Directions: For the entries below, repeat exactly each line starting with the one that contains "The second group" and going on through the one that contains "Reuse and sharing were", and no others.

Stored data:
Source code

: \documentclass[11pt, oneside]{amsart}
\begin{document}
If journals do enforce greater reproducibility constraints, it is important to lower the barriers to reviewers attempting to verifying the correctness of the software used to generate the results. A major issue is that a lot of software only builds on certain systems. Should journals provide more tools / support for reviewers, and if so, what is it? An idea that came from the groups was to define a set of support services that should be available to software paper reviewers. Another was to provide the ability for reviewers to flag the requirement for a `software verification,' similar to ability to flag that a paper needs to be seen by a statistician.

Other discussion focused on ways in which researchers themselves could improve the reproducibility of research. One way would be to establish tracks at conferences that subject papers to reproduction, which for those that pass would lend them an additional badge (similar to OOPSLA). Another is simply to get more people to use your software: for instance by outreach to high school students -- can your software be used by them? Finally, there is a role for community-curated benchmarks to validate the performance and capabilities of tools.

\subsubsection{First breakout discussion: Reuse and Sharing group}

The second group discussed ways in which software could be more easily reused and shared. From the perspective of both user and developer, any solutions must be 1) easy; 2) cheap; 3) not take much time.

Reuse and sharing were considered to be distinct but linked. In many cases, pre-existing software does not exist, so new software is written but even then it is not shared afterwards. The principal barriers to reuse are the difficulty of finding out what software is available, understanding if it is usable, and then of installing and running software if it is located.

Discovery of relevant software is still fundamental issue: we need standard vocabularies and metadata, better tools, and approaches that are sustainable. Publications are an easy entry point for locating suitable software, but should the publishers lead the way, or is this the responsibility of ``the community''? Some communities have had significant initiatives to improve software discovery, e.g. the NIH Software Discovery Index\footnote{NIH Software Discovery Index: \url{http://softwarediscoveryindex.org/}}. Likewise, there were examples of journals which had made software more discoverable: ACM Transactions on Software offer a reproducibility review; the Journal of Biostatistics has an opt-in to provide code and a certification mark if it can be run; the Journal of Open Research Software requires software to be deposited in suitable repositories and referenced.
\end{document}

Answer for this exercise:
The second group discussed ways in which software could be more easily reused and shared. From the perspective of both user and developer, any solutions must be 1) easy; 2) cheap; 3) not take much time.

Reuse and sharing were considered to be distinct but linked. In many cases, pre-existing software does not exist, so new software is written but even then it is not shared afterwards. The principal barriers to reuse are the difficulty of finding out what software is available, understanding if it is usable, and then of installing and running software if it is located.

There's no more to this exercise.